A painter’s painter whose colour work rivals that of his mentor Hans Hofmann, James Gahagan (1927–1999) was a widely known secret of the art world.
He painted until dawn to push the limits of vision.
Son of a labour leader, Gahagan inspired political structures to benefit others: a cooperative gallery, teachers unions, art schools,
and an association of artists who took on the Mayor of New York City in 1961 to legalize loft dwelling.
A familiar figure of the 1950s New York Tenth Street scene, Gahagan had been one of the few able to explain Hans Hofmann's painting critiques.
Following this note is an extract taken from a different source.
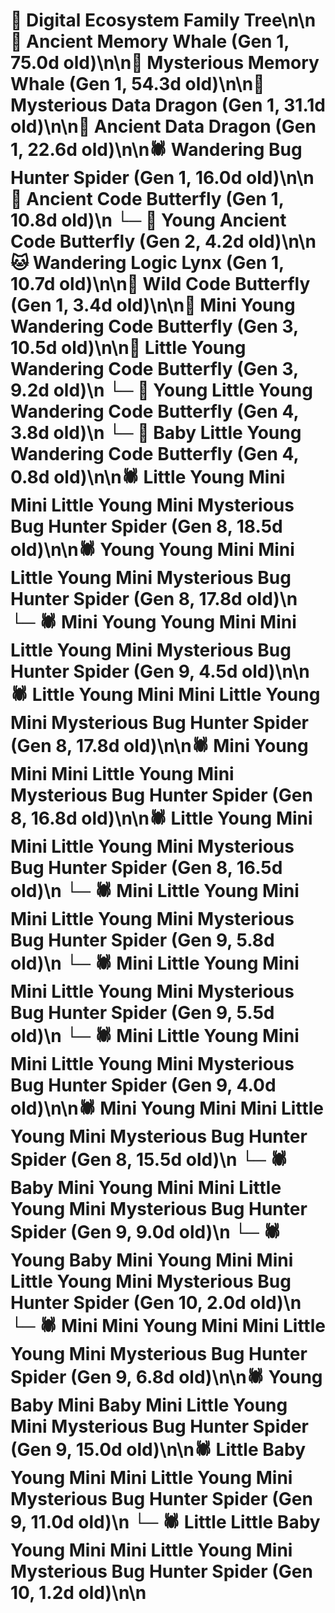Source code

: # 🌳 Digital Ecosystem Family Tree\n\n🐋 Ancient Memory Whale (Gen 1, 75.0d old)\n\n🐋 Mysterious Memory Whale (Gen 1, 54.3d old)\n\n🐉 Mysterious Data Dragon (Gen 1, 31.1d old)\n\n🐉 Ancient Data Dragon (Gen 1, 22.6d old)\n\n🕷️ Wandering Bug Hunter Spider (Gen 1, 16.0d old)\n\n🦋 Ancient Code Butterfly (Gen 1, 10.8d old)\n  └─ 🦋 Young Ancient Code Butterfly (Gen 2, 4.2d old)\n\n🐱 Wandering Logic Lynx (Gen 1, 10.7d old)\n\n🦋 Wild Code Butterfly (Gen 1, 3.4d old)\n\n🦋 Mini Young Wandering Code Butterfly (Gen 3, 10.5d old)\n\n🦋 Little Young Wandering Code Butterfly (Gen 3, 9.2d old)\n  └─ 🦋 Young Little Young Wandering Code Butterfly (Gen 4, 3.8d old)\n  └─ 🦋 Baby Little Young Wandering Code Butterfly (Gen 4, 0.8d old)\n\n🕷️ Little Young Mini Mini Little Young Mini Mysterious Bug Hunter Spider (Gen 8, 18.5d old)\n\n🕷️ Young Young Mini Mini Little Young Mini Mysterious Bug Hunter Spider (Gen 8, 17.8d old)\n  └─ 🕷️ Mini Young Young Mini Mini Little Young Mini Mysterious Bug Hunter Spider (Gen 9, 4.5d old)\n\n🕷️ Little Young Mini Mini Little Young Mini Mysterious Bug Hunter Spider (Gen 8, 17.8d old)\n\n🕷️ Mini Young Mini Mini Little Young Mini Mysterious Bug Hunter Spider (Gen 8, 16.8d old)\n\n🕷️ Little Young Mini Mini Little Young Mini Mysterious Bug Hunter Spider (Gen 8, 16.5d old)\n  └─ 🕷️ Mini Little Young Mini Mini Little Young Mini Mysterious Bug Hunter Spider (Gen 9, 5.8d old)\n  └─ 🕷️ Mini Little Young Mini Mini Little Young Mini Mysterious Bug Hunter Spider (Gen 9, 5.5d old)\n  └─ 🕷️ Mini Little Young Mini Mini Little Young Mini Mysterious Bug Hunter Spider (Gen 9, 4.0d old)\n\n🕷️ Mini Young Mini Mini Little Young Mini Mysterious Bug Hunter Spider (Gen 8, 15.5d old)\n  └─ 🕷️ Baby Mini Young Mini Mini Little Young Mini Mysterious Bug Hunter Spider (Gen 9, 9.0d old)\n    └─ 🕷️ Young Baby Mini Young Mini Mini Little Young Mini Mysterious Bug Hunter Spider (Gen 10, 2.0d old)\n  └─ 🕷️ Mini Mini Young Mini Mini Little Young Mini Mysterious Bug Hunter Spider (Gen 9, 6.8d old)\n\n🕷️ Young Baby Mini Baby Mini Little Young Mini Mysterious Bug Hunter Spider (Gen 9, 15.0d old)\n\n🕷️ Little Baby Young Mini Mini Little Young Mini Mysterious Bug Hunter Spider (Gen 9, 11.0d old)\n  └─ 🕷️ Little Little Baby Young Mini Mini Little Young Mini Mysterious Bug Hunter Spider (Gen 10, 1.2d old)\n\n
Teaching engagements at Columbia University Graduate School, Goddard, Pratt Institute,
and the Vermont Studio Center augmented his annual solo exhibitions reviewed in The New York Times
and Art News.
Yet the challenge to sustain a creative life amid rising rents and dirty politics convinced him to embrace alternatives.
His move north with his wife, the sculptor
Patricia de Gogorza Gahagan, would transform the isolation of Vermont.
Paint Until Dawn,
produced and directed by Eli Ives, is about art itself through the eyes of artists.
James Gahagan, Vermont, 1974
(© 2014 Patricia de Gogorza Gahagan)
Paint Until Dawn premiered online in June 2020 at FAFF2020, The Fine Arts Film Festival of Venice, California. The film is the first of the international art documentary series Colour Creates Light: A Diaspora, produced by Lumikalai Film.